Emissions Testing and Exhaust: Everything you need to know

28 Oct Emissions Testing and Exhaust: Everything you need to know

Emissions Testing and Exhaust: How Do These Systems Work?

When it comes to Emissions Testing, the goals of the emissions and exhaust systems are really one and the same. Their goal is to reduce the amount of noise and harmful pollutants coming from your vehicle. After combustion occurs in the cylinders, the resulting gas is expelled into the exhaust system, where it encounters a series of chemical reactions, which helps to turn the poisonous gas into more inert material. The various parts of the exhaust system then baffle this gas and, while some of this gas is recycled into the system, most is expelled out the tailpipe in a (typically) pleasing note.

The main components of the exhaust system are the exhaust manifold, the catalytic converter, the oxygen sensor, the resonator and muffler, and the remaining components that comprise the emissions system are the PCV valve, the EGR valve, the evaporative controls and the air pump. In the exhaust system, the exhaust gases flow through the exhaust manifold, encounter the catalytic converter, and exit through the resonator and finally the muffler.

The Exhaust Manifold

The exhaust manifold, to break it down to its simplest explanation, is a series of tubes (not unlike the internet) that collect the gases from the engine and deliver it to the exhaust pipe. Sometimes, you’ll hear exhaust manifolds referred to as “headers,” which is essentially just a synonym. Exhaust manifolds are typically made from cast iron, stainless steel or ceramic. While cast iron is strong and somewhat inexpensive, they’re prone to rusting and can become brittle over time. Stainless steel is smoother, providing for better exhaust flow, but can be a bit on the heavy side. Ceramic, unlike steel, is lightweight, but can sometimes crack under exposure to extreme temperatures.

The goal of aftermarket headers is to decrease the resistance to exhaust flow (a.k.a. backpressure), and to increase the volumetric efficiency of an engine, resulting in a gain in power. An increase in backpressure (due to small exhaust piping, large mufflers and restrictive catalytic converters) forces the engine to work harder to expel the exhaust gas, reducing power. Headers are the first important step in reducing backpressure.

The following picture is a set of custom FMU headers for a Mercedes C63 AMG:

The Catalytic Converter

Some of the gases in a car’s exhaust can be dangerous, such as carbon monoxide and various volatile organic compounds. The job of the catalytic converter (known for brevity’s sake as a “cat”) is to take those harmful components of the exhaust and convert them into less dangerous compounds using chemical reactions.
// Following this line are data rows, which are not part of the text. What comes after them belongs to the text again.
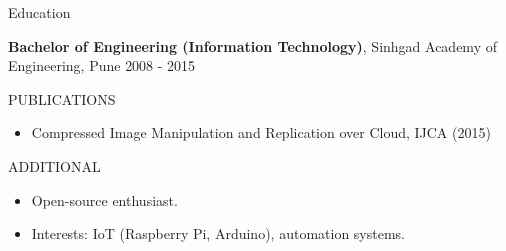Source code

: \documentclass{resume} %
\begin{document}

\begin{rSection}{Education}

{\bf Bachelor of Engineering (Information Technology)}, Sinhgad Academy of Engineering, Pune \hfill {2008 - 2015}\\

\end{rSection}

\begin{rSection}{PUBLICATIONS} 
\begin{itemize}
    \item 	Compressed Image Manipulation and Replication over Cloud, IJCA (2015)
\end{itemize}


\end{rSection}

\begin{rSection}{ADDITIONAL} 
\begin{itemize}
    \item Open-source enthusiast.
    \item Interests: IoT (Raspberry Pi, Arduino), automation systems.
\end{itemize}


\end{rSection}
\end{document}
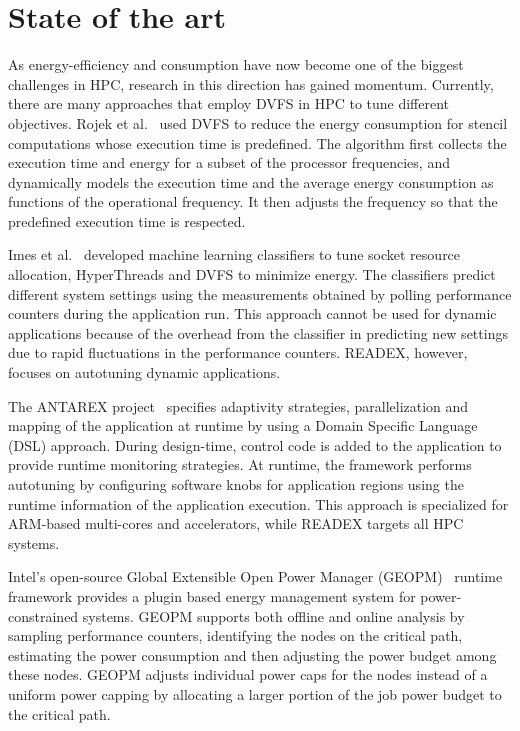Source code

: \section{State of the art} \label{sec:related-work}
As energy-efficiency and consumption have now become one of the biggest challenges in HPC, research in this direction has gained momentum. Currently, there are many approaches that employ DVFS in
HPC to tune different objectives. Rojek et al.~\cite{Rojek} used DVFS to reduce the energy consumption for stencil computations whose execution time is predefined. The algorithm first collects the execution time and energy for a subset of the processor frequencies, and dynamically models the execution time and the average energy consumption as functions of the operational frequency. It then adjusts the frequency so that the predefined execution time is respected.

Imes et al.~\cite{Imes} developed machine learning classifiers to tune socket resource allocation, HyperThreads and DVFS to minimize energy. The classifiers predict different system settings using the measurements obtained by polling performance counters during the application run. This approach cannot be used for dynamic applications because of the overhead from the classifier in predicting new settings due to rapid fluctuations in the performance counters. READEX, however, focuses on autotuning dynamic applications.
	
The ANTAREX project~\cite{silvano2016antarex} specifies adaptivity strategies, parallelization and mapping of the application at runtime by using a Domain Specific Language (DSL) approach. During design-time, control code is added to the application to provide runtime monitoring strategies. At runtime, the framework performs autotuning by configuring software knobs for application regions using the runtime information of the application execution. This approach is specialized for ARM-based multi-cores and accelerators, while READEX targets all HPC systems.

Intel's open-source Global Extensible Open Power Manager (GEOPM)~\cite{geopm} runtime framework provides a plugin based energy management system for power-constrained systems. GEOPM supports both offline and online analysis by sampling performance counters, identifying the nodes on the critical path, estimating the power consumption and then adjusting the power budget among these nodes. GEOPM adjusts individual power caps for the nodes instead of a uniform power capping by allocating a larger portion of the job power budget to the critical path. 
	
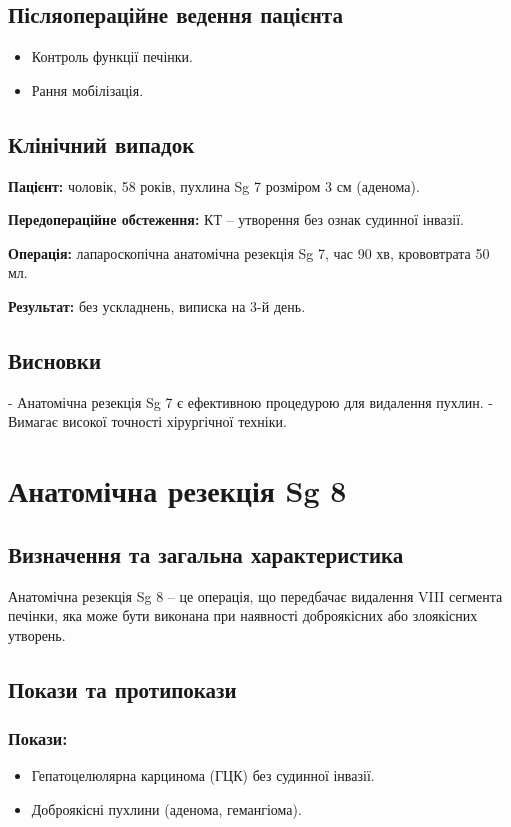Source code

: \begin{refsection}
\subsection{Післяопераційне ведення пацієнта}
\begin{itemize}
    \item Контроль функції печінки.
    \item Рання мобілізація.
\end{itemize}

\subsection{Клінічний випадок}
\textbf{Пацієнт:} чоловік, 58 років, пухлина Sg 7 розміром 3 см (аденома).

\textbf{Передопераційне обстеження:} КТ – утворення без ознак судинної інвазії.

\textbf{Операція:} лапароскопічна анатомічна резекція Sg 7, час 90 хв, крововтрата 50 мл.

\textbf{Результат:} без ускладнень, виписка на 3-й день.

\subsection{Висновки}
- Анатомічна резекція Sg 7 є ефективною процедурою для видалення пухлин.
- Вимагає високої точності хірургічної техніки.

\section{Анатомічна резекція Sg 8}
\subsection{Визначення та загальна характеристика}
Анатомічна резекція Sg 8 – це операція, що передбачає видалення VIII сегмента печінки, яка може бути виконана при наявності доброякісних або злоякісних утворень.

\subsection{Покази та протипокази}
\subsubsection{Покази:}
\begin{itemize}
    \item Гепатоцелюлярна карцинома (ГЦК) без судинної інвазії.
    \item Доброякісні пухлини (аденома, гемангіома).
\end{itemize}


\end{refsection}
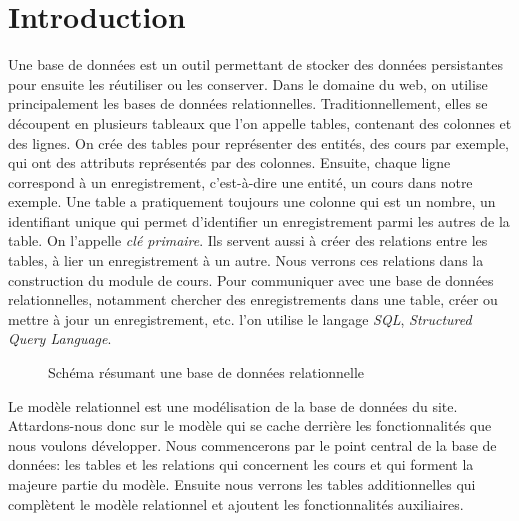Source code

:\documentclass[a4paper,10pt,twoside]{sphinxmanual}
\begin{document}
\section{Introduction}
\label{models:introduction}
Une base de données est un outil permettant de stocker des données persistantes pour ensuite les réutiliser ou les conserver. Dans le domaine du web, on utilise principalement les bases de données relationnelles. Traditionnellement, elles se découpent en plusieurs tableaux que l'on appelle tables, contenant des colonnes et des lignes. On crée des tables pour représenter des entités, des cours par exemple, qui ont des attributs représentés par des colonnes. Ensuite, chaque ligne correspond à un enregistrement, c'est-à-dire une entité, un cours dans notre exemple. Une table a pratiquement toujours une colonne  qui est un nombre, un identifiant unique qui permet d'identifier un enregistrement parmi les autres de la table. On l'appelle \emph{clé primaire}. Ils servent aussi à créer des relations entre les tables, à lier un enregistrement à un autre. Nous verrons ces relations dans la construction du module de cours. Pour communiquer avec une base de données relationnelles, notamment chercher des enregistrements dans une table, créer ou mettre à jour un enregistrement, etc. l'on utilise le langage \emph{SQL}, \emph{Structured Query Language}.
\begin{figure}[htbp]
\centering
\capstart

\caption{Schéma résumant une base de données relationnelle}\end{figure}

Le modèle relationnel est une modélisation de la base de données du site. Attardons-nous donc sur le modèle qui se cache derrière les fonctionnalités que nous voulons développer. Nous commencerons par le point central de la base de données: les tables et les relations qui concernent les cours et qui forment la majeure partie du modèle. Ensuite nous verrons les tables additionnelles qui complètent le modèle relationnel et ajoutent les fonctionnalités auxiliaires.
\end{document}
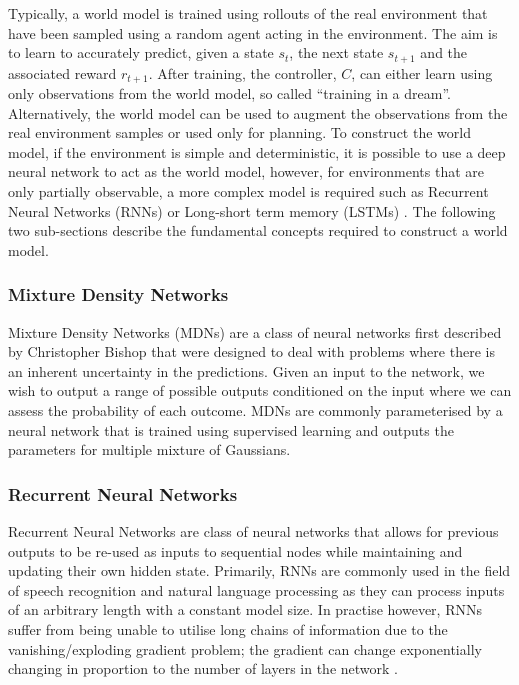 Typically, a world model is trained using rollouts of the real environment that have been sampled using a random agent acting in the environment. The aim is to learn to accurately predict, given a state $s_t$, the next state $s_{t+1}$ and the associated reward $r_{t+1}$. After training, the controller, $C$, can either learn using only observations from the world model, so called ``training in a dream''. Alternatively, the world model can be used to augment the observations from the real environment samples or used only for planning. To construct the world model, if the environment is simple and deterministic, it is possible to use a deep neural network to act as the world model, however, for environments that are only partially observable, a more complex model is required such as Recurrent Neural Networks (RNNs) \cite{650093, Hochreiter:01book} or Long-short term memory (LSTMs) \cite{hochreiter1997long, gers1999learning}. The following two sub-sections describe the fundamental concepts required to construct a world model.

\subsubsection{Mixture Density Networks}
Mixture Density Networks (MDNs) are a class of neural networks first described by Christopher Bishop \cite{bishop1994mixture} that were designed to deal with problems where there is an inherent uncertainty in the predictions. Given an input to the network, we wish to output a range of possible outputs conditioned on the input where we can assess the probability of each outcome. MDNs are commonly parameterised by a neural network that is trained using supervised learning and outputs the parameters for multiple mixture of Gaussians.

\subsubsection{Recurrent Neural Networks}
Recurrent Neural Networks are class of neural networks that allows for previous outputs to be re-used as inputs to sequential nodes while maintaining and updating their own hidden state. Primarily, RNNs are commonly used in the field of speech recognition and natural language processing as they can process inputs of an arbitrary length with a constant model size. In practise however, RNNs suffer from being unable to utilise long chains of information due to the vanishing/exploding gradient problem; the gradient can change exponentially changing in proportion to the number of layers in the network \cite{Hochreiter:01book}.

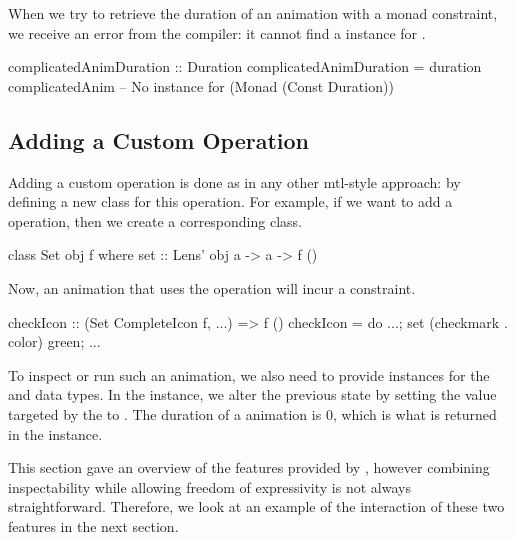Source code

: When we try to retrieve the duration of an animation with a monad constraint,
we receive an error from the compiler: it cannot find a  instance for
.

\begin{spec}
complicatedAnimDuration :: Duration
complicatedAnimDuration = duration complicatedAnim
-- No instance for (Monad (Const Duration))
\end{spec}

\subsection{Adding a Custom Operation}

Adding a custom operation is done as in any other mtl-style approach: by defining a new class for this operation. For example, if we want to add a  operation, then we create a corresponding  class.

\begin{code}
class Set obj f where set :: Lens' obj a -> a -> f ()
\end{code}

Now, an animation that uses the  operation will incur a  constraint.

\begin{code}
checkIcon :: (Set CompleteIcon f, ...) => f ()
checkIcon = do ...; set (checkmark . color) green; ...
\end{code}

To inspect or run such an animation, we also need to provide instances for the  and  data types. In the  instance, we alter the previous state by setting the value targeted by the  to . The duration of a  animation is 0, which is what is returned in the  instance.


This section gave an overview of the features provided by \dsl{}, however combining inspectability while allowing freedom of expressivity is not always straightforward. Therefore, we look at an example of the interaction of these two features in the next section.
Inside the cat, there are two different types of catalysts at work, a reduction and an oxidation catalyst. Both catalysts consist of a ceramic structure coated with a metal catalyst. These metal catalysts are occasionally made of precious metals, including platinum, rhodium, palladium and/or gold. Some of these materials can be expensive, which is why replacing a cat can be egregiously expensive, depending on the vehicle.

The reduction catalyst’s goal is to reduce nitrogen oxide-based emissions; it uses platinum and rhodium to convert the NO or NO2 molecules into pure oxygen and nitrogen components. The oxidation catalyst reduces the unburned hydrocarbons (present in gasoline) by oxidizing them over a platinum and palladium catalyst.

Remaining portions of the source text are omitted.